• [Task to complete] All that is needed is each line of the entries holding the word "https", copied as it stands.

• [Material supplied]

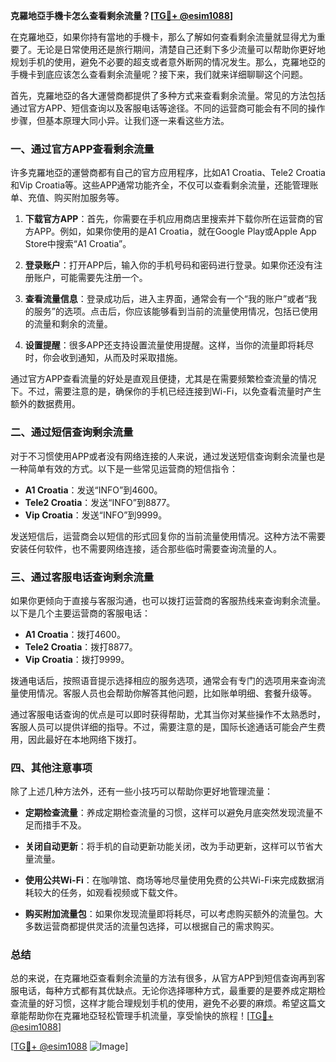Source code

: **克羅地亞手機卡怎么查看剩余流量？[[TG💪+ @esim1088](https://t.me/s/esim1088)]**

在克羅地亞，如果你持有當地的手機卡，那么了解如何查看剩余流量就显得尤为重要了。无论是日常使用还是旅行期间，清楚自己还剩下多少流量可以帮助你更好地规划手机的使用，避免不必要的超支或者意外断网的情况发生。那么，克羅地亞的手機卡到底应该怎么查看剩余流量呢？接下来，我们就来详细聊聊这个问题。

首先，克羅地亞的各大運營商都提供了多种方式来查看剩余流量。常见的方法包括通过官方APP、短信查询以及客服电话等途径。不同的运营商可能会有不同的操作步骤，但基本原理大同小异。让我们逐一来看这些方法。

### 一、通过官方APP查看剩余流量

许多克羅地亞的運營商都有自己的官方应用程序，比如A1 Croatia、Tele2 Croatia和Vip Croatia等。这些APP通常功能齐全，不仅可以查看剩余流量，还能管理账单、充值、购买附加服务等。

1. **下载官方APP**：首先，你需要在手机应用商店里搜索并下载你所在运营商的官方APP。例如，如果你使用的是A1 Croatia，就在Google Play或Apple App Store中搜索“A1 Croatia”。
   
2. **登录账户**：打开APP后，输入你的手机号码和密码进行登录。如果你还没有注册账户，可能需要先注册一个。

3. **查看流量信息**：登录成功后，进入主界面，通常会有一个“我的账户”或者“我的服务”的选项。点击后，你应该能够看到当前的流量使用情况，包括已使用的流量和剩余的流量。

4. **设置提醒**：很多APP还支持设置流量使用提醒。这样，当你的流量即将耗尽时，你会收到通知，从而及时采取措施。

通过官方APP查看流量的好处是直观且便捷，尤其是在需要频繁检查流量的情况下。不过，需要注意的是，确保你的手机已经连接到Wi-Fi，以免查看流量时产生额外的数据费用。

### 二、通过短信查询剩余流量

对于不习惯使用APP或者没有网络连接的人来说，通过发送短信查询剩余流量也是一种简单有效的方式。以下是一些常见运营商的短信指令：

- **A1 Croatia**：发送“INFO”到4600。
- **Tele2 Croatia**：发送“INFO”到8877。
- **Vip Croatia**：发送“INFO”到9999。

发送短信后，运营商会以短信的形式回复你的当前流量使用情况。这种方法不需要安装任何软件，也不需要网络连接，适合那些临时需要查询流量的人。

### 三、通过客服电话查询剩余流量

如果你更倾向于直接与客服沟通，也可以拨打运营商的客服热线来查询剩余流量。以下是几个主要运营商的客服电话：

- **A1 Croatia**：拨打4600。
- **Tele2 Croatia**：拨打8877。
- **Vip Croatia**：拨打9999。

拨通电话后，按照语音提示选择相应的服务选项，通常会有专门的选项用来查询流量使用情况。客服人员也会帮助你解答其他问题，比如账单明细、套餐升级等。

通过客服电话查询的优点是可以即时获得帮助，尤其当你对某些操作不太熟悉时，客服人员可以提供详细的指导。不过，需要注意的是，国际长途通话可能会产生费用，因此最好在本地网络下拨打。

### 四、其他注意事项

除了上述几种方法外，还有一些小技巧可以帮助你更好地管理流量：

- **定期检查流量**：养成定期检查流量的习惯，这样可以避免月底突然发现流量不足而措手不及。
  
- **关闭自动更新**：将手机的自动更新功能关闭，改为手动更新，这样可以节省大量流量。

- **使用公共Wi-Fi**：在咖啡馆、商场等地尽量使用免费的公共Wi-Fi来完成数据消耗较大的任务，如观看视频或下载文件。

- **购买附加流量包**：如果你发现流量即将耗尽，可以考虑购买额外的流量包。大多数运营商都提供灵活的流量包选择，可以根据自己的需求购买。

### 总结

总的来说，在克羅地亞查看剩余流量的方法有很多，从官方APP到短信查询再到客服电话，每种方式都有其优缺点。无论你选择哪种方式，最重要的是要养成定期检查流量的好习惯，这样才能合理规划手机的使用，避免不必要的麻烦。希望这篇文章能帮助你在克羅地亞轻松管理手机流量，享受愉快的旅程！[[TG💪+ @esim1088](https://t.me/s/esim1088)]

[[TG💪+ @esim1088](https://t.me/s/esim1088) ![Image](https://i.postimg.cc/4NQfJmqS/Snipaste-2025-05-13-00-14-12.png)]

• [Solution for this exercise]
: **克羅地亞手機卡怎么查看剩余流量？[[TG💪+ @esim1088](https://t.me/s/esim1088)]**
总的来说，在克羅地亞查看剩余流量的方法有很多，从官方APP到短信查询再到客服电话，每种方式都有其优缺点。无论你选择哪种方式，最重要的是要养成定期检查流量的好习惯，这样才能合理规划手机的使用，避免不必要的麻烦。希望这篇文章能帮助你在克羅地亞轻松管理手机流量，享受愉快的旅程！[[TG💪+ @esim1088](https://t.me/s/esim1088)]
[[TG💪+ @esim1088](https://t.me/s/esim1088) ![Image](https://i.postimg.cc/4NQfJmqS/Snipaste-2025-05-13-00-14-12.png)]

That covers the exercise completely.